Ce nouveau dispositif, dit de « cristallisation des moyens », pourrait permettre de mettre à mal la stratégie de certains requérants consistant à présenter leurs moyens au « compte goutte », tactique parfois mise en œuvre afin de contourner la possibilité dont dispose le bénéficiaire de l’autorisation attaquée de purger certains vices régularisables en sollicitant la délivrance d’un permis modificatif.
L’objectif est ici de limiter les recours à caractère « mafieux », tout en préservant la possibilité de transiger avec les requérants de bonne foi.
En sixième et dernier lieu, le décret limite fortement la possibilité d’interjeter appel de certains jugements de tribunaux administratifs.
Il s’agit d’une mesure provisoire, applicable aux recours déposés entre le 1er décembre 2013 et le 1er décembre 2018.
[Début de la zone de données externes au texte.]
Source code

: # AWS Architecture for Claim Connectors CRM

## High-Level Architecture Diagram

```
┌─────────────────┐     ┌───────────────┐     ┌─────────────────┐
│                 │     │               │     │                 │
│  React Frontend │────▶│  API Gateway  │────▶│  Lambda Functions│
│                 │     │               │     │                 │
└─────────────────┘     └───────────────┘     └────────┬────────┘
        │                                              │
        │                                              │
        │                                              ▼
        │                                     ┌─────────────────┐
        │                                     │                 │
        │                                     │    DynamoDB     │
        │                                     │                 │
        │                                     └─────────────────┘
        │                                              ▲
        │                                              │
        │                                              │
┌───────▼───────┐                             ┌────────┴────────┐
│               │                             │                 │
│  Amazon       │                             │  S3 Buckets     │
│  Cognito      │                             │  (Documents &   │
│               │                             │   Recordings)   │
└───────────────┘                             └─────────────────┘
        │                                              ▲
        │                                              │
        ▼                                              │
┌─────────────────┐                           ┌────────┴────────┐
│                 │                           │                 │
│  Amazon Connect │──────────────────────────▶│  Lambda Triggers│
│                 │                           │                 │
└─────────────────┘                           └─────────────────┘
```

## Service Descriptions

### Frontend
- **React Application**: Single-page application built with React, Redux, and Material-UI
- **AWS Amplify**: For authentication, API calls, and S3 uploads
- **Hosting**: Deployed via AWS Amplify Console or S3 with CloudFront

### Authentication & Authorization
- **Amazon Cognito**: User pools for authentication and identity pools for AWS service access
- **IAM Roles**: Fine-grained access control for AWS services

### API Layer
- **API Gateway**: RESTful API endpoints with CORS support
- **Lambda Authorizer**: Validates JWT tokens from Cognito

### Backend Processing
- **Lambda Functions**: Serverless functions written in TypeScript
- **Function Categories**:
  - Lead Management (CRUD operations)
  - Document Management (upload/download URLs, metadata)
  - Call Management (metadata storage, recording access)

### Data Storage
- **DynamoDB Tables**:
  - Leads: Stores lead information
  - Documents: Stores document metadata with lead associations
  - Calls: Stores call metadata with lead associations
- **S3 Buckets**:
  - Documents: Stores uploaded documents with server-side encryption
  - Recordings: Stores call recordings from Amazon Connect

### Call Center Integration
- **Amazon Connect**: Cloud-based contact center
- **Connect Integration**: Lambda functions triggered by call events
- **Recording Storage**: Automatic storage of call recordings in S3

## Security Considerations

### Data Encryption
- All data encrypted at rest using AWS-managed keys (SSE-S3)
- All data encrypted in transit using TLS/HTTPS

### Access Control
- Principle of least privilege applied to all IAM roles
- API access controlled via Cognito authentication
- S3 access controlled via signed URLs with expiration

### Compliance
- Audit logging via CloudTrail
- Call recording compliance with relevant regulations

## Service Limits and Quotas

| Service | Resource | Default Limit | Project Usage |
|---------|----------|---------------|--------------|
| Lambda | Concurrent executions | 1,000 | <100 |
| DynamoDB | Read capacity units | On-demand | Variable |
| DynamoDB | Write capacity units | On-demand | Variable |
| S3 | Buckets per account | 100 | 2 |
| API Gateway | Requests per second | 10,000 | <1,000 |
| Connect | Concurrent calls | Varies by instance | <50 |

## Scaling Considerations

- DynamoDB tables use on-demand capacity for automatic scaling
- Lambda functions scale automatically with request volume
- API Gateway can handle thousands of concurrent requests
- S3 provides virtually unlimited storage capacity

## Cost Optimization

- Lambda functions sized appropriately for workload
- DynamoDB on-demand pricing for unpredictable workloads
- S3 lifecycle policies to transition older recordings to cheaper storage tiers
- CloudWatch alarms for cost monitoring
Elle s’appliquera aux recours formés contre :
– les permis de construire et de démolir portant sur des constructions à usage principal d’habitation
– les permis d’aménager portant sur des lotissements
dès lors que le projet attaqué est situé en tout ou partie dans une commune au sein de laquelle s’applique la taxe annuelle sur les logements vacants.
En définitive, il ne nous semble pas que ces nouveaux outils soient de nature à révolutionner les pratiques contentieuses en matière d’urbanisme :
– la nouvelle définition codifiée de l’intérêt à agir semble relativement proche de l’ancienne définition jurisprudentielle.
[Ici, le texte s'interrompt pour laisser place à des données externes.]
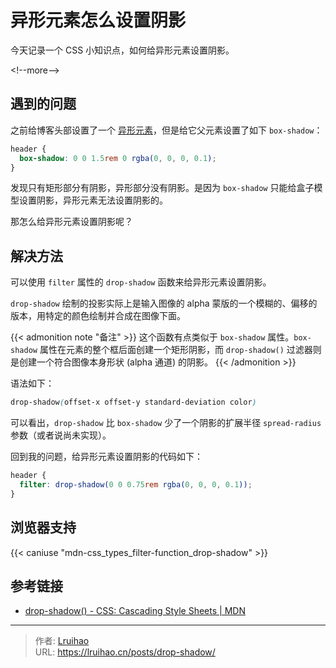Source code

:# 异形元素怎么设置阴影


今天记录一个 CSS 小知识点，如何给异形元素设置阴影。

&lt;!--more--&gt;

## 遇到的问题

之前给博客头部设置了一个 [异形元素](/images/drop.responsive.svg)，但是给它父元素设置了如下 `box-shadow`：

```css
header {
  box-shadow: 0 0 1.5rem 0 rgba(0, 0, 0, 0.1);
}
```

发现只有矩形部分有阴影，异形部分没有阴影。是因为 `box-shadow` 只能给盒子模型设置阴影，异形元素无法设置阴影的。

那怎么给异形元素设置阴影呢？

## 解决方法

可以使用 `filter` 属性的 `drop-shadow` 函数来给异形元素设置阴影。

`drop-shadow` 绘制的投影实际上是输入图像的 alpha 蒙版的一个模糊的、偏移的版本，用特定的颜色绘制并合成在图像下面。

{{&lt; admonition note &#34;备注&#34; &gt;}}
这个函数有点类似于 `box-shadow` 属性。`box-shadow` 属性在元素的整个框后面创建一个矩形阴影，而 `drop-shadow()` 过滤器则是创建一个符合图像本身形状 (alpha 通道) 的阴影。
{{&lt; /admonition &gt;}}

语法如下：

```css
drop-shadow(offset-x offset-y standard-deviation color)
```

可以看出，`drop-shadow` 比 `box-shadow` 少了一个阴影的扩展半径 `spread-radius` 参数（或者说尚未实现）。

回到我的问题，给异形元素设置阴影的代码如下：

```css
header {
  filter: drop-shadow(0 0 0.75rem rgba(0, 0, 0, 0.1));
}
```

## 浏览器支持

{{&lt; caniuse &#34;mdn-css_types_filter-function_drop-shadow&#34; &gt;}}

## 参考链接

- [drop-shadow() - CSS: Cascading Style Sheets | MDN](https://developer.mozilla.org/en-US/docs/Web/CSS/filter-function/drop-shadow)


---

> 作者: [Lruihao](https://github.com/Lruihao)  
> URL: https://lruihao.cn/posts/drop-shadow/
– la modification de la date d’appréciation de l’intérêt à agir ne devrait avoir une incidence que dans un nombre limité de dossiers
– les possibilités de régulariser une autorisation d’urbanisme pendant ou après l’instance étaient déjà prévues par la jurisprudence
– la possibilité de formuler des demandes reconventionnelles de dommages et intérêts pour recours abusifs devrait, certes, être dissuasive dans certains cas, mais elle pose un nombre important de difficultés qui limiteront probablement l’usage qu’en feront les opérateurs (La voie civile restera-t-elle ouverte si le juge administratif n’a pas été saisi d’une demande reconventionnelle ? Sera-t-il possible d’obtenir la désignation d’un expert devant le juge administratif pour faire chiffrer son préjudice ? Si le juge de l’excès de pouvoir est compétent pour indemniser le seul « préjudice excessif », conviendra-t-il de saisir le juge civil pour faire réparer le préjudice « non excessif » ? Comment articuler cette procédure lorsque plusieurs autorisations d’urbanisme successives pour un même projet auront été attaquées dans le cadre d’actions distinctes par un ou plusieurs requérants devant le juge administratif ? etc…)
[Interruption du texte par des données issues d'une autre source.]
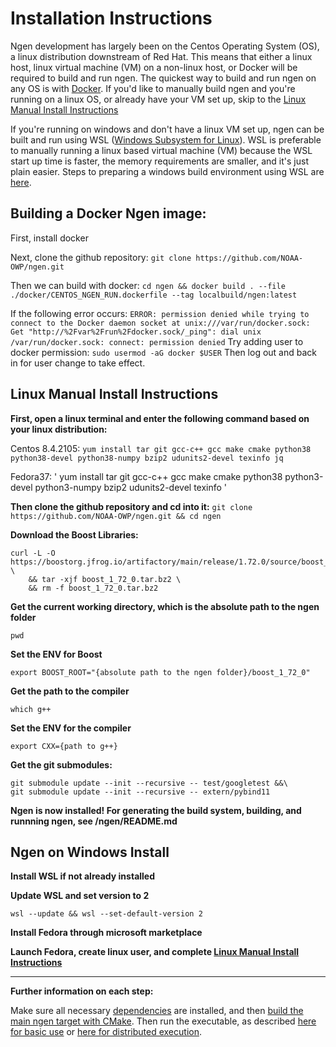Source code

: # Installation Instructions

Ngen development has largely been on the Centos Operating System (OS), a linux distribution downstream of Red Hat. This means that either a linux host, linux virtual machine (VM) on a non-linux host, or Docker will be required to build and run ngen. The quickest way to build and run ngen on any OS is with [Docker](#building-and-running-with-docker). If you'd like to manually build ngen and you're running on a linux OS, or already have your VM set up, skip to the [Linux Manual Install Instructions](#linux-manual-install-instructions)

If you're running on windows and don't have a linux VM set up, ngen can be built and run using WSL ([Windows Subsystem for Linux]()). WSL is preferable to manually running a linux based virtual machine (VM) because the WSL start up time is faster, the memory requirements are smaller, and it's just plain easier. Steps to preparing a windows build environment using WSL are [here](#ngen-on-windows-install).

## Building a Docker Ngen image:
First, install docker

Next, clone the github repository:
`git clone https://github.com/NOAA-OWP/ngen.git`

Then we can build with docker:
`cd ngen && docker build . --file ./docker/CENTOS_NGEN_RUN.dockerfile --tag localbuild/ngen:latest`

If the following error occurs:
`ERROR: permission denied while trying to connect to the Docker daemon socket at unix:///var/run/docker.sock: Get "http://%2Fvar%2Frun%2Fdocker.sock/_ping": dial unix /var/run/docker.sock: connect: permission denied`
Try adding user to docker permission:
`sudo usermod -aG docker $USER`
Then log out and back in for user change to take effect.

## Linux Manual Install Instructions
**First, open a linux terminal and enter the following command based on your linux distribution:**

Centos 8.4.2105:
`
yum install tar git gcc-c++ gcc make cmake python38 python38-devel python38-numpy bzip2 udunits2-devel texinfo jq
`

Fedora37: 
'
yum install tar git gcc-c++ gcc make cmake python38 python3-devel python3-numpy bzip2 udunits2-devel texinfo
'

**Then clone the github repository and cd into it:**
`git clone https://github.com/NOAA-OWP/ngen.git && cd ngen`

**Download the Boost Libraries:**
```shell
curl -L -O https://boostorg.jfrog.io/artifactory/main/release/1.72.0/source/boost_1_72_0.tar.bz2 \
    && tar -xjf boost_1_72_0.tar.bz2 \
    && rm -f boost_1_72_0.tar.bz2
```

**Get the current working directory, which is the absolute path to the ngen folder**
```shell
pwd
```

**Set the ENV for Boost**
```shell
export BOOST_ROOT="{absolute path to the ngen folder}/boost_1_72_0"
```

**Get the path to the compiler**
```shell
which g++
```

**Set the ENV for the compiler**
```shell
export CXX={path to g++}
```

**Get the git submodules:**
```shell
git submodule update --init --recursive -- test/googletest &&\
git submodule update --init --recursive -- extern/pybind11
```

**Ngen is now installed! For generating the build system, building, and runnning ngen, see /ngen/README.md**



## Ngen on Windows Install

**Install WSL if not already installed**

**Update WSL and set version to 2**
```shell
wsl --update && wsl --set-default-version 2
```
**Install Fedora through microsoft marketplace**

**Launch Fedora, create linux user, and complete [Linux Manual Install Instructions](#linux-manual-install-instructions)**



---

**Further information on each step:**

Make sure all necessary [dependencies](doc/DEPENDENCIES.md) are installed, and then [build the main ngen target with CMake](doc/BUILDS_AND_CMAKE.md).  Then run the executable, as described [here for basic use](README.md#usage) or [here for distributed execution](doc/DISTRIBUTED_PROCESSING.md#examples).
– la nouvelle procédure de « cristallisation des moyens » peut sembler relativement sévère pour les requérants qui peinent parfois à obtenir l’ensemble des pièces leur permettant d’examiner la légalité de l’ensemble du projet attaqué. Au demeurant, on peut douter de l’intérêt d’une telle mesure alors que le juge dispose déjà de la possibilité de clôturer l’instruction dès qu’il le juge utile.
– la limitation provisoire du droit d’interjeter appel s’agissant de certains projets situés dans des communes marquées par un déséquilibre entre l’offre et la demande de logement risque parfois de se retourner contre les porteurs de projet dont l’autorisation aura été annulée par le tribunal et qui se trouveront privés d’une voie de recours efficace…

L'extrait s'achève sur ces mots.